MURDER SCENT

by Constantin von Hoffmeister



I feel sorry for Jean Baptiste Grenouille. I do not feel pity. He does not deserve pity. He murders a score of virgins and a hooker, and one feels sympathy for his genius. In his latest film PERFUME: THE STORY OF A MURDERER (based on the novel by Patrick Sueskind), director Tom Tykwer of RUN LOLA RUN fame establishes an epic panorama with monumental shots of a Paris so filthy one longs to spend time in the Sun King's gardens to recover. Newcomer Ben Whishaw plays Grenouille with an innocent intensity that tells the viewer to consider the circumstances that made Grenouille a serial killer. But is he really a serial killer? A misunderstood artist more likely. Like the infamous poet-murderer Pierre Francois Lacenaire, Grenouille does not feel like regular people do. He smells scents of wood, stone and glass but the scent of a woman is the scent that fixes his fate. Once created, a perfume of his can change one's mood and alter bad tempers into friendliness. The editing exalts, cuts between shots of flasks and shots of bodies, as the music inspires to root for Grenouille in his noble quest to dominate those who do not love him.

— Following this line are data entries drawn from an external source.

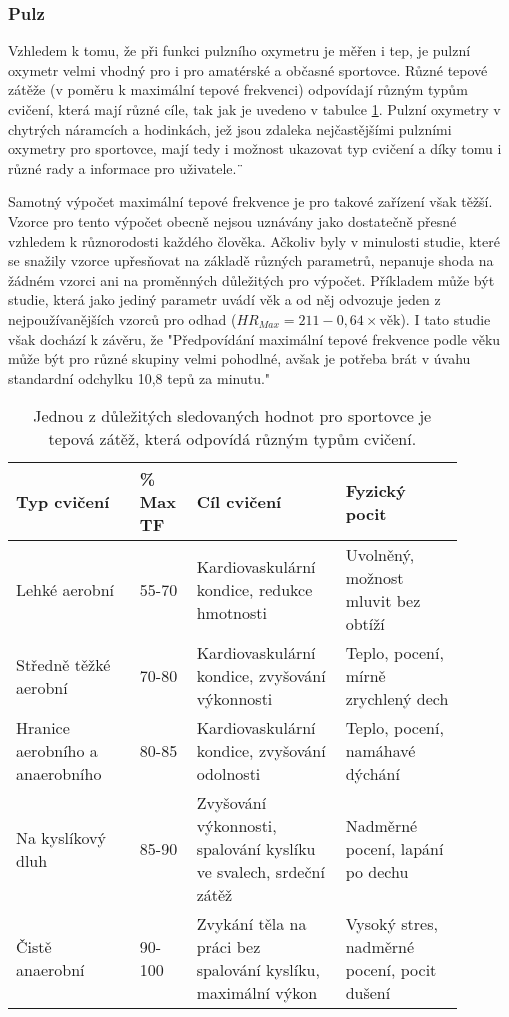 \subsubsection {Pulz}
Vzhledem k tomu, že při funkci pulzního oxymetru je měřen i tep, je pulzní oxymetr velmi vhodný pro i pro amatérské a občasné sportovce. Různé tepové zátěže (v poměru k maximální tepové frekvenci) odpovídají různým typům cvičení, která mají různé cíle, tak jak je uvedeno v tabulce \ref{tab:MTF}. Pulzní oxymetry v chytrých náramcích a hodinkách, jež jsou zdaleka nejčastějšími pulzními oxymetry pro sportovce, mají tedy i možnost ukazovat typ cvičení a díky tomu i různé rady a informace pro uživatele.¨
\par Samotný výpočet maximální tepové frekvence je pro takové zařízení však těžší. Vzorce pro tento výpočet obecně nejsou uznávány jako dostatečně přesné vzhledem k různorodosti každého člověka. Ačkoliv byly v minulosti studie, které se snažily vzorce upřesňovat na základě různých parametrů, nepanuje shoda na žádném vzorci ani na proměnných důležitých pro výpočet. Příkladem může být studie, která jako jediný parametr uvádí věk a od něj odvozuje jeden z nejpoužívanějších vzorců pro odhad ($HR_{Max}=211-0,64\times\text{věk}$). I tato studie však dochází k závěru, že "Předpovídání maximální tepové frekvence podle věku může být pro různé skupiny velmi pohodlné, avšak je potřeba brát v úvahu standardní odchylku 10,8 tepů za minutu." \citep{maxHR}
\begin{table}[H]
    \centering
    \begin{tabular}{p{0.25\linewidth} | p{0.1\linewidth} | p{0.30\linewidth} | p{0.24\linewidth}}
        \textbf{Typ cvičení}            & \textbf{\% Max TF} & \textbf{Cíl cvičení}                                              & \textbf{Fyzický pocit}              \\ \hline
        Lehké aerobní                   & 55-70                    & Kardiovaskulární kondice, redukce hmotnosti                       & Uvolněný, možnost mluvit bez obtíží \\
        Středně těžké aerobní           & 70-80                    & Kardiovaskulární kondice, zvyšování výkonnosti                    & Teplo, pocení, mírně zrychlený dech \\
        Hranice aerobního a anaerobního & 80-85                    & Kardiovaskulární kondice, zvyšování odolnosti                     & Teplo, pocení, namáhavé dýchání     \\
        Na kyslíkový dluh               & 85-90                    & Zvyšování výkonnosti, spalování kyslíku ve svalech, srdeční zátěž & Nadměrné pocení, lapání po dechu    \\
        Čistě anaerobní                 & 90-100                   & Zvykání těla na práci bez spalování kyslíku, maximální výkon      & Vysoký stres, nadměrné pocení, pocit dušení
    \end{tabular}
    \caption[Typy cvičení podle maximální tepové frekvence]{Jednou z důležitých sledovaných hodnot pro sportovce je tepová zátěž, která odpovídá různým typům cvičení. \citep{tep}}%
    \label{tab:MTF}
\end{table}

The film is a symbolist poem on celluloid, with images that evoke scents that evoke emotions, deep, exalted and musky. Like Grenouille is indifferent to death but partial to the sense that promises lust, he is a man with a vision not unlike Herman Goering's who liked to hunt and kill and eat (and certainly smell) good food. Except that Grenouille is the good guy in the story of his troubled but unique life, torn symbolically and literally. What is the life of a peasant woman to the existence of a human miracle like Grenouille? Nothing, and hence the murders are justified. The viewer is an innocent accomplice of Grenouille, seeing but not smelling what he smells (boiling flowers and lush garbage). Why is there a negro next to a White woman in the orgy sequence? Ah, must be an import from French New Guinea.